Ze Frank is a pretty creative guy, but what makes him really interesting to me is his ability to make other people creative. It’s what he does. He catalyzes creativity, frequently among those who don’t consider themselves creative. And when he talks about how he does it, he talks about the value of constraint.

Asked to go and “be creative,” he notes, most people shut down. So, instead, he asks for something more specific. He asked them to make a whole earth sandwich; they made a few. He asked people to send in pictures of vacuum cleaners dressed as people. He got 215. Constraining people, forcing them to solve a smaller problem, made them better at it.

Creativity isn’t the only thing that benefits from constraint.
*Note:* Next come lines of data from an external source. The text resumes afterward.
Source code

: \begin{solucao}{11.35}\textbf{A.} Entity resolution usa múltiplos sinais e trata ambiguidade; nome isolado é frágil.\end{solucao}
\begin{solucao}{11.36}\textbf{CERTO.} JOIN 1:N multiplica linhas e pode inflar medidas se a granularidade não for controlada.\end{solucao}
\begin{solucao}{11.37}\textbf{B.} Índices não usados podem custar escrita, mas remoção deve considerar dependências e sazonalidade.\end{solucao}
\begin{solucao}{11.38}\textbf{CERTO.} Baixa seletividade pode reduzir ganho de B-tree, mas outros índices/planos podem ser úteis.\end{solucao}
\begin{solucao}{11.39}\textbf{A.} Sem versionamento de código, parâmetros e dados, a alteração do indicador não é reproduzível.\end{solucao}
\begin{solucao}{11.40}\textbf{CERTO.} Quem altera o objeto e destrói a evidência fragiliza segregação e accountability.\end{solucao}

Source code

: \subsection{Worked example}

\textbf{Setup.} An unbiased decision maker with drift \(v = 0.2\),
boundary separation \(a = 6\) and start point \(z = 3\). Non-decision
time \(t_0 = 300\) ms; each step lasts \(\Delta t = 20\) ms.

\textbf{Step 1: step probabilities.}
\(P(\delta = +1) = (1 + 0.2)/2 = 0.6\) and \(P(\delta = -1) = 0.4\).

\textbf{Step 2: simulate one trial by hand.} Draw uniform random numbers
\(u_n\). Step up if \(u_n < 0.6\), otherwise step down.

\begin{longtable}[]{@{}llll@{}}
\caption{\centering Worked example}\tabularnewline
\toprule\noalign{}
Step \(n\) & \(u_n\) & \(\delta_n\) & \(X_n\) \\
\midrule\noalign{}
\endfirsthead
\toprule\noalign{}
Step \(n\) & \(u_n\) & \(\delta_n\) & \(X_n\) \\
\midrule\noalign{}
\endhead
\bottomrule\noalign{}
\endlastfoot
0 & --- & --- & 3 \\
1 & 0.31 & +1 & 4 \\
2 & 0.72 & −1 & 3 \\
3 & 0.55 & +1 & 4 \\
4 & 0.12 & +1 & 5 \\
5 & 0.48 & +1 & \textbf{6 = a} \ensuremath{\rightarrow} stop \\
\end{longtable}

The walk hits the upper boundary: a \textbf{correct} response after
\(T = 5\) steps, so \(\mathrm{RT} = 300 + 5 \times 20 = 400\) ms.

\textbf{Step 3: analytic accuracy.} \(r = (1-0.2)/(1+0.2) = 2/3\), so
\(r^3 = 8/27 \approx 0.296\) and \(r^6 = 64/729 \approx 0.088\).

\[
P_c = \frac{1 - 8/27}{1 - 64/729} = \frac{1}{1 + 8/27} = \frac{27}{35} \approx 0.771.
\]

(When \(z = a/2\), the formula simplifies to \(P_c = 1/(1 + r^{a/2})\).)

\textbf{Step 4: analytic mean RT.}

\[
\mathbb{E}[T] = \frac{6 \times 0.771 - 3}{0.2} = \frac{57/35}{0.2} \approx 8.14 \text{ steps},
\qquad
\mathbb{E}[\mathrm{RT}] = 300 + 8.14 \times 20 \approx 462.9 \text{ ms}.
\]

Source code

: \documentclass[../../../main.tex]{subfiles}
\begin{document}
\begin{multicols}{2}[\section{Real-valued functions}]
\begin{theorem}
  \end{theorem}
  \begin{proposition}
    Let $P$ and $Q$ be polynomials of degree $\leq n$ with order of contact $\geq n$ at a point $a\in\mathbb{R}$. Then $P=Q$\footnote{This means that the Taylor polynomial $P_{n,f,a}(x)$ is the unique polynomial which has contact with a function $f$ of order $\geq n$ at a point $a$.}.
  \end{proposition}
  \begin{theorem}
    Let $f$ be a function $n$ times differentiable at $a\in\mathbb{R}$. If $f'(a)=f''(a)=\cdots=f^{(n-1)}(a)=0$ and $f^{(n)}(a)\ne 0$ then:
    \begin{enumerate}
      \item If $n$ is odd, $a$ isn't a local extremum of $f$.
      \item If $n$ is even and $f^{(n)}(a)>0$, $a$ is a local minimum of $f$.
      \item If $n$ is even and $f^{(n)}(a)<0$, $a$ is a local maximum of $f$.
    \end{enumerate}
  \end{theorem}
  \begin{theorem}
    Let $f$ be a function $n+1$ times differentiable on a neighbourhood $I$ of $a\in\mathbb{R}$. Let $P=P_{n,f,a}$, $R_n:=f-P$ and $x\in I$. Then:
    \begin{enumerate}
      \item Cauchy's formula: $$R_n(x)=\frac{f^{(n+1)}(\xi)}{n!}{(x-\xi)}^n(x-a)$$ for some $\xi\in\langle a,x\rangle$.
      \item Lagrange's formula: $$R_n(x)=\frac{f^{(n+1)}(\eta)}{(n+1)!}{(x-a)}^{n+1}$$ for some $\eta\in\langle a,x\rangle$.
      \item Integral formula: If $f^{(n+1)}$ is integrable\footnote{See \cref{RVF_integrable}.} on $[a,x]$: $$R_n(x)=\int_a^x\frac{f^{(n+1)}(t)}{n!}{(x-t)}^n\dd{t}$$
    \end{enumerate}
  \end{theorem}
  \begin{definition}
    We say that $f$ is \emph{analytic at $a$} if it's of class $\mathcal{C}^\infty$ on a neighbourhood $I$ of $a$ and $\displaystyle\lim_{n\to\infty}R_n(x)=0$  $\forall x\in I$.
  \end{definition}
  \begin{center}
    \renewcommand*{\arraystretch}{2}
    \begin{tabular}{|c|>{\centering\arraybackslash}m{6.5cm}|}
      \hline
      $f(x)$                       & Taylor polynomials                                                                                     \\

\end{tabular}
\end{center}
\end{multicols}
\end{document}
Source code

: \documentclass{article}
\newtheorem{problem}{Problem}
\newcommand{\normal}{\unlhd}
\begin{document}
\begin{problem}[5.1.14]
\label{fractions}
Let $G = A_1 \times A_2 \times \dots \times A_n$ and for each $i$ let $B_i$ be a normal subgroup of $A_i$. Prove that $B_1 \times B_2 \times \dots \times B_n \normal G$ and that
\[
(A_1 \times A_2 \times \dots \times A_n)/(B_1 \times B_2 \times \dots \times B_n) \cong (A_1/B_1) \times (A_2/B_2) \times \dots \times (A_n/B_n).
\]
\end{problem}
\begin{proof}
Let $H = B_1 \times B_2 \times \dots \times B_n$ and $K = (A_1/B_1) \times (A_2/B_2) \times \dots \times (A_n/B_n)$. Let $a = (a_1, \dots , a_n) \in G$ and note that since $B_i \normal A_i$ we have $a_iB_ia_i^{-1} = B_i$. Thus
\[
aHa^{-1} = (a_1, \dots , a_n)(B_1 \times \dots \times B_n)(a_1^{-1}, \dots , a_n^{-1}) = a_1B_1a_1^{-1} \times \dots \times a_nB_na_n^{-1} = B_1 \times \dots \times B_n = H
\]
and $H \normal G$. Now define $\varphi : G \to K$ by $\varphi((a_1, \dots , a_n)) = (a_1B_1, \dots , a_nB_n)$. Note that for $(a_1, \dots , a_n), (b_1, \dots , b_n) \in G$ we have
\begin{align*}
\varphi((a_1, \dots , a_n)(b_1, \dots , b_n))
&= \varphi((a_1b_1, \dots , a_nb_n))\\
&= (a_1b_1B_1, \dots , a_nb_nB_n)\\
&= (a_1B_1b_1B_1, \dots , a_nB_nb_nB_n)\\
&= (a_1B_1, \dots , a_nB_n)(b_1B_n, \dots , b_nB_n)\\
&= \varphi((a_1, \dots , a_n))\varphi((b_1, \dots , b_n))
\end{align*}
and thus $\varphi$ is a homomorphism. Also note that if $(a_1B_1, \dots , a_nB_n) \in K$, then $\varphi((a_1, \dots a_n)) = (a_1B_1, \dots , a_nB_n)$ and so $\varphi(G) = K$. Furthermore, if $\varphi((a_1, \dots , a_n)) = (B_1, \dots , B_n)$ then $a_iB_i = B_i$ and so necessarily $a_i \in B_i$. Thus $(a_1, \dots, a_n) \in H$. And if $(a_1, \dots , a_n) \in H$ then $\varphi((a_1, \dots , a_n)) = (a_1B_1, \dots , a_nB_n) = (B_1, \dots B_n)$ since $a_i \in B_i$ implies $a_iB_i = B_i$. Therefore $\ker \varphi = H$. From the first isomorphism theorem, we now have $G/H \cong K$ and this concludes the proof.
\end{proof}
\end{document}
Asking engineers (or, really, anyone) for “an estimate” is basically akin to asking them to “be creative.” They know what examples of the thing in question look like, they understand that it’s a reasonable request, they just don’t actually know how to get there from here, much less how to be accurate about it.
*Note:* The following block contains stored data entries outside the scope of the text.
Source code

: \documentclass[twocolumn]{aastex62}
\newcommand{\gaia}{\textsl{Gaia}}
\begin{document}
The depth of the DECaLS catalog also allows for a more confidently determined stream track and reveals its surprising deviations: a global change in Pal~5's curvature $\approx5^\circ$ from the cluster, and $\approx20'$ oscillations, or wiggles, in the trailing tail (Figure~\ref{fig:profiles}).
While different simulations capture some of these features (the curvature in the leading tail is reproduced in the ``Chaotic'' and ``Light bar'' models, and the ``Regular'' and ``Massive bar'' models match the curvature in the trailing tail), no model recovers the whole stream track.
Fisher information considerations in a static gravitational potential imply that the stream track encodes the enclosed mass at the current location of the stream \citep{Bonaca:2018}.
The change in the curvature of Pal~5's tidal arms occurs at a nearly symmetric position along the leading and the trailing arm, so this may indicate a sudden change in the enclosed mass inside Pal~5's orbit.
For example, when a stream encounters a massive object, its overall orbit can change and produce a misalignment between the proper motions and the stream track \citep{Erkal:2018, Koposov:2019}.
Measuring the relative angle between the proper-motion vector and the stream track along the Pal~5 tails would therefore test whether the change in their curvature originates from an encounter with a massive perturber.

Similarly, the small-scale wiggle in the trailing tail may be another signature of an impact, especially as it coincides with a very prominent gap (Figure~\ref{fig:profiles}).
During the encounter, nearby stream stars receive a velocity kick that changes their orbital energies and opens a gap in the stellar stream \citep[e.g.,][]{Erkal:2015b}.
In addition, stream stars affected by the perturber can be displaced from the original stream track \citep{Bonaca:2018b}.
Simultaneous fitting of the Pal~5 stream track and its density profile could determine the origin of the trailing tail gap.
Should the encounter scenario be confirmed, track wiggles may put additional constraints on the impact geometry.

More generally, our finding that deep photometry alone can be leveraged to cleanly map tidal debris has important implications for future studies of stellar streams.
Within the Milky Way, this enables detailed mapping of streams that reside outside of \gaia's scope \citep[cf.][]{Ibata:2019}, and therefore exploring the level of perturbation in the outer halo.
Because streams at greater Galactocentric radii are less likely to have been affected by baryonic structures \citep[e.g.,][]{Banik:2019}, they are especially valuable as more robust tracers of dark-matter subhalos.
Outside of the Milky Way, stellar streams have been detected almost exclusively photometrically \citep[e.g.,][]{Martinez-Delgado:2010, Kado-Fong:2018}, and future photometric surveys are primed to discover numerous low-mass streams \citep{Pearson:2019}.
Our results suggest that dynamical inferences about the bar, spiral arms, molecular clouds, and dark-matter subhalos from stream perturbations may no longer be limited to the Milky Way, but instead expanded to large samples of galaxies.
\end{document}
Back in the sixties, NASA and the US DoD were spending a great deal of money on engineering. They therefore took a keen interest in improving planning and estimation, not unlike the interest you might take if someone was setting all of your money on fire. Out of this interest sprung the mellifluously titled “PERT/COST SYSTEMS DESIGN” which, on the subject of estimation, made this central observation:

If you ask engineers for 3 estimates (Best Case, Most Likely, Worst Case) instead of 1, you get different answers.

That’s pretty exciting! Constraints get us different answers, and different answers mean more bits of information. If you’re not convinced that this is brilliant, though, here comes some next level awesome: A (weighted) average of these 3 estimates is a better predictor of actual completion time than any one of them. Specifically

(Best + 4*Most Likely + Worst) / 6

turns out to work pretty well in the general case. These so-called “PERT Estimates” or “3-point Estimates” give engineers credit for their assessment of “most likely” by weighting it heavily, but still allow optimism and pessimism to pull the average. I dare you to argue with this graph:

Likelihood of project completion date vs estimates (Science, bitches!)
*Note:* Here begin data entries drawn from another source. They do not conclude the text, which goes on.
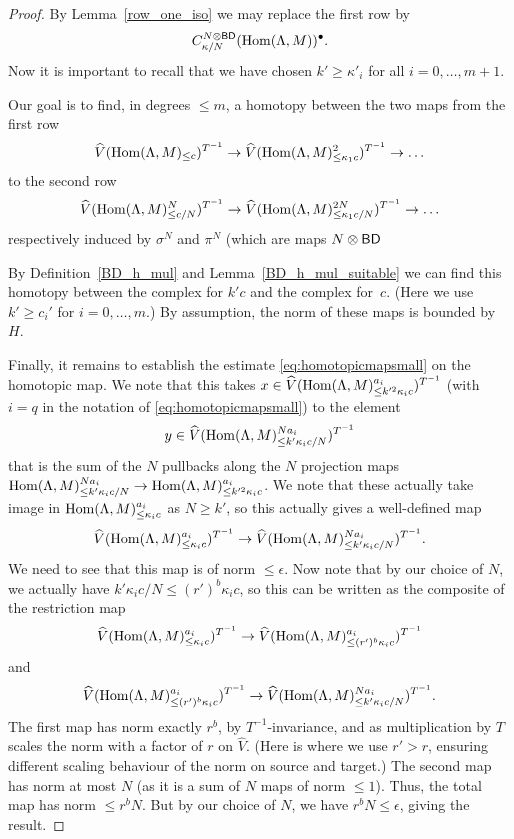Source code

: \begin{proof}
  By Lemma~\ref{row_one_iso} we may replace the first row by
  \[
    C^{N \otimes \mathsf{BD}}_{\kappa/N}(\operatorname{Hom}(\Lambda, M))^\bullet.
  \]
  Now it is important to recall that we have chosen $k' \ge \kappa'_i$ for all $i = 0, \dots, m+1$.

  Our goal is to find,
  in degrees $\leq m$, a homotopy between the two maps from the first row
  \[
    \widehat{V}(\operatorname{Hom}(\Lambda,M)_{\leq c})^{T^{-1}}\to \widehat{V}(\operatorname{Hom}(\Lambda,M)_{\leq \kappa_1c}^2)^{T^{-1}}\to \ldots
  \]
  to the second row
  \[
    \widehat{V}(\operatorname{Hom}(\Lambda,M)_{\leq c/N}^N)^{T^{-1}}\to \widehat{V}(\operatorname{Hom}(\Lambda,M)_{\leq \kappa_1c/N}^{2N})^{T^{-1}}\to \ldots
  \]
  respectively induced by $\sigma^N$ and $\pi^N$ (which are maps $N \otimes \mathsf{BD}$

  By Definition~\ref{BD_h_mul} and Lemma~\ref{BD_h_mul_suitable}
  we can find this homotopy between the complex for $k'c$ and the complex for~$c$.
  (Here we use $k'\geq c_i'$ for $i=0,\ldots,m$.)
  By assumption, the norm of these maps is bounded by~$H$.

  Finally, it remains to establish the estimate \eqref{eq:homotopicmapsmall} on the homotopic map.
  We note that this takes $x\in \widehat{V}(\operatorname{Hom}(\Lambda,M)_{\leq k'^2\kappa_ic}^{a_i})^{T^{-1}}$
  (with $i=q$ in the notation of \eqref{eq:homotopicmapsmall}) to the element
  \[
    y\in \widehat{V}(\operatorname{Hom}(\Lambda,M)_{\leq k'\kappa_ic/N}^{Na_i})^{T^{-1}}
  \]
  that is the sum of the $N$ pullbacks along the $N$ projection maps
  $\operatorname{Hom}(\Lambda,M)_{\leq k'\kappa_ic/N}^{Na_i}\to \operatorname{Hom}(\Lambda,M)_{\leq k'^2\kappa_ic}^{a_i}$.
  We note that these actually take image in $\operatorname{Hom}(\Lambda,M)_{\leq \kappa_ic}^{a_i}$ as $N\geq k'$,
  so this actually gives a well-defined map
  \[
    \widehat{V}(\operatorname{Hom}(\Lambda,M)_{\leq \kappa_ic}^{a_i})^{T^{-1}} \to
    \widehat{V}(\operatorname{Hom}(\Lambda,M)_{\leq k'\kappa_ic/N}^{Na_i})^{T^{-1}}.
  \]
  We need to see that this map is of norm $\leq \epsilon$.
  Now note that by our choice of $N$, we actually have $k'\kappa_ic/N\leq (r')^b \kappa_ic$,
  so this can be written as the composite of the restriction map
  \[
    \widehat{V}(\operatorname{Hom}(\Lambda,M)_{\leq \kappa_ic}^{a_i})^{T^{-1}} \to
    \widehat{V}(\operatorname{Hom}(\Lambda,M)_{\leq (r')^b \kappa_ic}^{a_i})^{T^{-1}}
  \]
  and
  \[
    \widehat{V}(\operatorname{Hom}(\Lambda,M)_{\leq (r')^b \kappa_ic}^{a_i})^{T^{-1}} \to
    \widehat{V}(\operatorname{Hom}(\Lambda,M)_{\leq k'\kappa_ic/N}^{Na_i})^{T^{-1}}.
  \]
  The first map has norm exactly $r^b$, by $T^{-1}$-invariance,
  and as multiplication by $T$ scales the norm with a factor of $r$ on $\widehat{V}$.
  (Here is where we use $r'>r$, ensuring different scaling behaviour of the norm on source and target.)
  The second map has norm at most $N$ (as it is a sum of $N$ maps of norm $\leq 1$).
  Thus, the total map has norm $\leq r^bN$. But by our choice of $N$, we have $r^bN\leq \epsilon$, giving the result.
\end{proof}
Likelihood of project completion date vs estimates

Having 3 data points actually helps in other ways, too. It means you can more clearly quantify the uncertainty of a project by comparing best and worst case estimates, and watching to see if the distance between them shrinks over time. It means you can produce “optimistic” and “pessimistic” schedules. And, most importantly, it means that everyone is saying the same thing when they estimate.

Best, Worst, Most Likely. Try it for your next project, and see how it works. As we finish Firefox 4 and start looking at what comes next, there will be plenty of estimation happening, and I’m keen to see us bringing more science to the table. This may not be the right model for us, or we may discover that the coefficients need changing in our version of the equation; that’s fine. That would actually be a great result. My interest isn’t in pushing a particular tool, my interest is in getting better at planning, getting more awesome out to our users faster. I think we do that by looking for systems that have worked for others, and seeing how well they adapt to us.

And then we dress up the vacuum cleaners.